Problem requirements →
Find the lines holding the string "CiwPython" in the data, then copy all of them.

Records supplied →
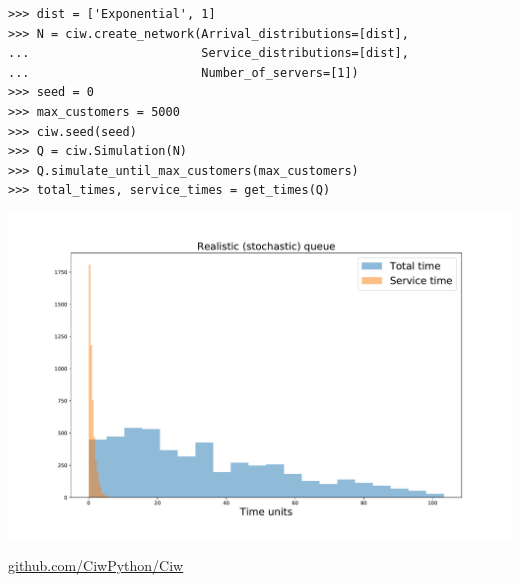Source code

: \documentclass{beamer}
\begin{document}
    \begin{frame}[fragile]{}
        \begin{verbatim}
>>> dist = ['Exponential', 1]
>>> N = ciw.create_network(Arrival_distributions=[dist],
...                        Service_distributions=[dist],
...                        Number_of_servers=[1])
>>> seed = 0
>>> max_customers = 5000
>>> ciw.seed(seed)
>>> Q = ciw.Simulation(N)
>>> Q.simulate_until_max_customers(max_customers)
>>> total_times, service_times = get_times(Q)

        \end{verbatim}
\end{frame}

\begin{frame}
    \begin{center}
        \includegraphics[width=\textwidth]{assets/stochastic_queue.pdf}

        \pause
        \Large
            \href{https://github.com/CiwPython/Ciw}
            {github.com/CiwPython/Ciw}
    \end{center}
\end{frame}
\end{document}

Solution to this task →
            \href{https://github.com/CiwPython/Ciw}
            {github.com/CiwPython/Ciw}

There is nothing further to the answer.